◆ **WHAT YOU ARE ASKED TO DO**: Output exactly what appears from the line containing "Name | Type | Description | Notes" to the end of the data below, and nothing more.

◆ **DATA TO PROCESS**:
####

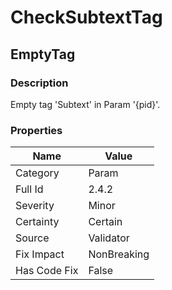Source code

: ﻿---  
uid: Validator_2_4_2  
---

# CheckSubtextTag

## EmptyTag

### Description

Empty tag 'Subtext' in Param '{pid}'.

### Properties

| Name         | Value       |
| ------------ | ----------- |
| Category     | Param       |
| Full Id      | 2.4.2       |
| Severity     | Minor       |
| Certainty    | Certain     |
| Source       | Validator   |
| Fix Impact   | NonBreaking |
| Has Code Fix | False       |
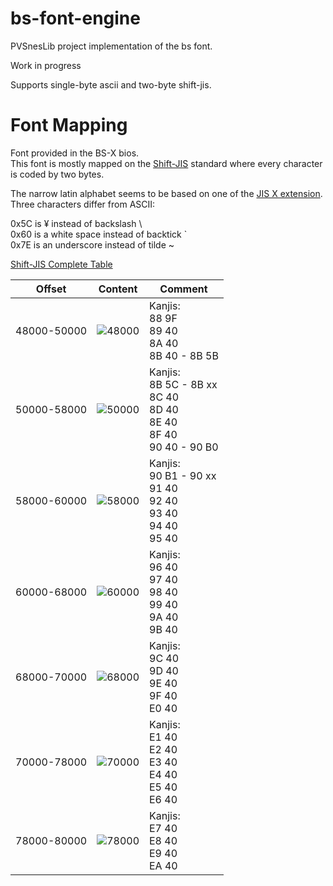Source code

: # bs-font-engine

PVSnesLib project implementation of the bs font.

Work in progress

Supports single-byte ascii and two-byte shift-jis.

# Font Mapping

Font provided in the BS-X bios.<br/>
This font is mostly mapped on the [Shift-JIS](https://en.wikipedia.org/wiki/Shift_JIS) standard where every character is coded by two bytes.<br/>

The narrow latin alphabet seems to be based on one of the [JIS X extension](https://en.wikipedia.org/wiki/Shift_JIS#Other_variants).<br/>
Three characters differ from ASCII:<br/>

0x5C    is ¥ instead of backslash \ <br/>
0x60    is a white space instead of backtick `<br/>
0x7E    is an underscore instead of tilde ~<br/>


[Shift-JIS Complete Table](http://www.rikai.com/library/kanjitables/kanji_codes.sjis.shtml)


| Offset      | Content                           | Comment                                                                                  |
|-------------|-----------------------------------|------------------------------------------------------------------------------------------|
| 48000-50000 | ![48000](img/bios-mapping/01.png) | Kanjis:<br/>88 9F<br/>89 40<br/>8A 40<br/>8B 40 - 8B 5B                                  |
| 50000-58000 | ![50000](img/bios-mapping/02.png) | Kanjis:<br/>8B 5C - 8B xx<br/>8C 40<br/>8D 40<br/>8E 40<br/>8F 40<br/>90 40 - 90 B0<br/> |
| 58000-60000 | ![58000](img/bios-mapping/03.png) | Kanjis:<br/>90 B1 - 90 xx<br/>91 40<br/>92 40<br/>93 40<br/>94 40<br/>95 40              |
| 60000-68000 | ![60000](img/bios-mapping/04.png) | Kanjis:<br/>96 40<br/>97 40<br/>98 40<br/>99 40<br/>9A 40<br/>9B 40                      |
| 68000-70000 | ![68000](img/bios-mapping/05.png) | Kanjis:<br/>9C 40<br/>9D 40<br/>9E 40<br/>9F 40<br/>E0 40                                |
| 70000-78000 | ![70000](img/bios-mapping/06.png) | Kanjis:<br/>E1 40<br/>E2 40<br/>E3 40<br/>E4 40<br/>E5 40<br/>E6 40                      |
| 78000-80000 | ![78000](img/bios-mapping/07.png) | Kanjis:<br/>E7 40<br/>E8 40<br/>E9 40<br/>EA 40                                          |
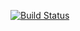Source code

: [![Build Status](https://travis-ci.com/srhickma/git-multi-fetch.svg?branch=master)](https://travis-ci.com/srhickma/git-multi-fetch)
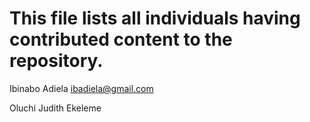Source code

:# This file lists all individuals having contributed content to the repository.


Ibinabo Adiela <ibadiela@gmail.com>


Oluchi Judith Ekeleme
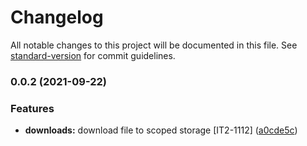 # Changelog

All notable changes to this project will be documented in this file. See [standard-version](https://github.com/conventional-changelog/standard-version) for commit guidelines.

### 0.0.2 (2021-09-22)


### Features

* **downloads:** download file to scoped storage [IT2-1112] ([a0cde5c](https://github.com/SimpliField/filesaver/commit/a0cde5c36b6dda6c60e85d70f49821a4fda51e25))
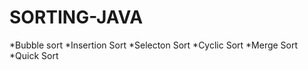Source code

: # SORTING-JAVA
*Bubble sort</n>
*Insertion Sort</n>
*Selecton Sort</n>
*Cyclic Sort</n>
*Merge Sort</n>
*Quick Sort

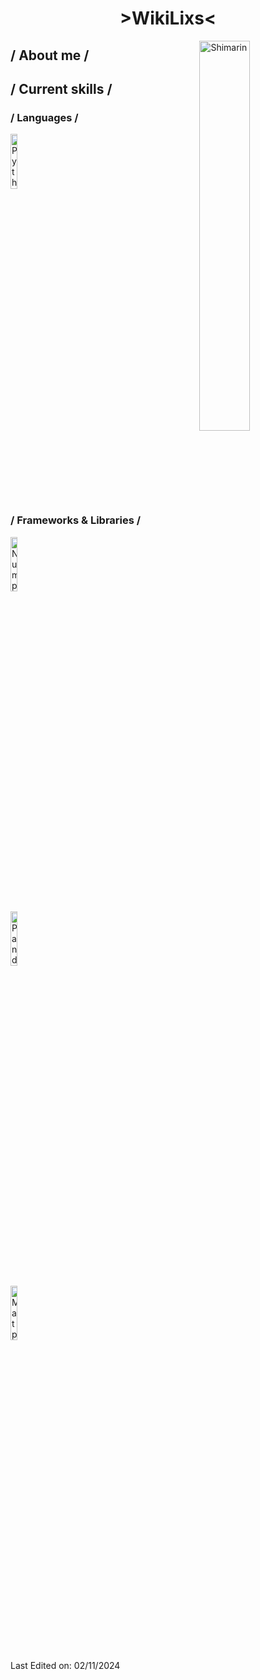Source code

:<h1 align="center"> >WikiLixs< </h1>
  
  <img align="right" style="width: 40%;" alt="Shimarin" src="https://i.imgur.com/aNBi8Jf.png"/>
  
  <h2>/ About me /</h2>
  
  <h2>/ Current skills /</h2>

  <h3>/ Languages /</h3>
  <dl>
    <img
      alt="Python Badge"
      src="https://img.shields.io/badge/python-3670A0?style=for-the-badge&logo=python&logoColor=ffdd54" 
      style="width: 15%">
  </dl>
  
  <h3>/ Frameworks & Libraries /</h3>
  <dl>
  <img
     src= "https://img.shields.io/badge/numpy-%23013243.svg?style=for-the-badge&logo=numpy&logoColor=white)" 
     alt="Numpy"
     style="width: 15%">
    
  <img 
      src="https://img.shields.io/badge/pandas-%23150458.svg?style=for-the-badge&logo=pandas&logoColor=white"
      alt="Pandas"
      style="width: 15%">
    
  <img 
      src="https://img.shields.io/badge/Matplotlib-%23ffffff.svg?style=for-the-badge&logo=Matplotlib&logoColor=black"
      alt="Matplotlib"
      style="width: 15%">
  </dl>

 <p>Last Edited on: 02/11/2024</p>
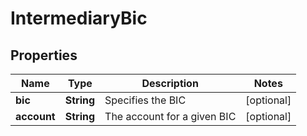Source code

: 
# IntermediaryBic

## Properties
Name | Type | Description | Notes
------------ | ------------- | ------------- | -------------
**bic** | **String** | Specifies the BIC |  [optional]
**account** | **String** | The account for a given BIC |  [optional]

####

◆ **RESPONSE TO THE EXERCISE**:
Name | Type | Description | Notes
------------ | ------------- | ------------- | -------------
**bic** | **String** | Specifies the BIC |  [optional]
**account** | **String** | The account for a given BIC |  [optional]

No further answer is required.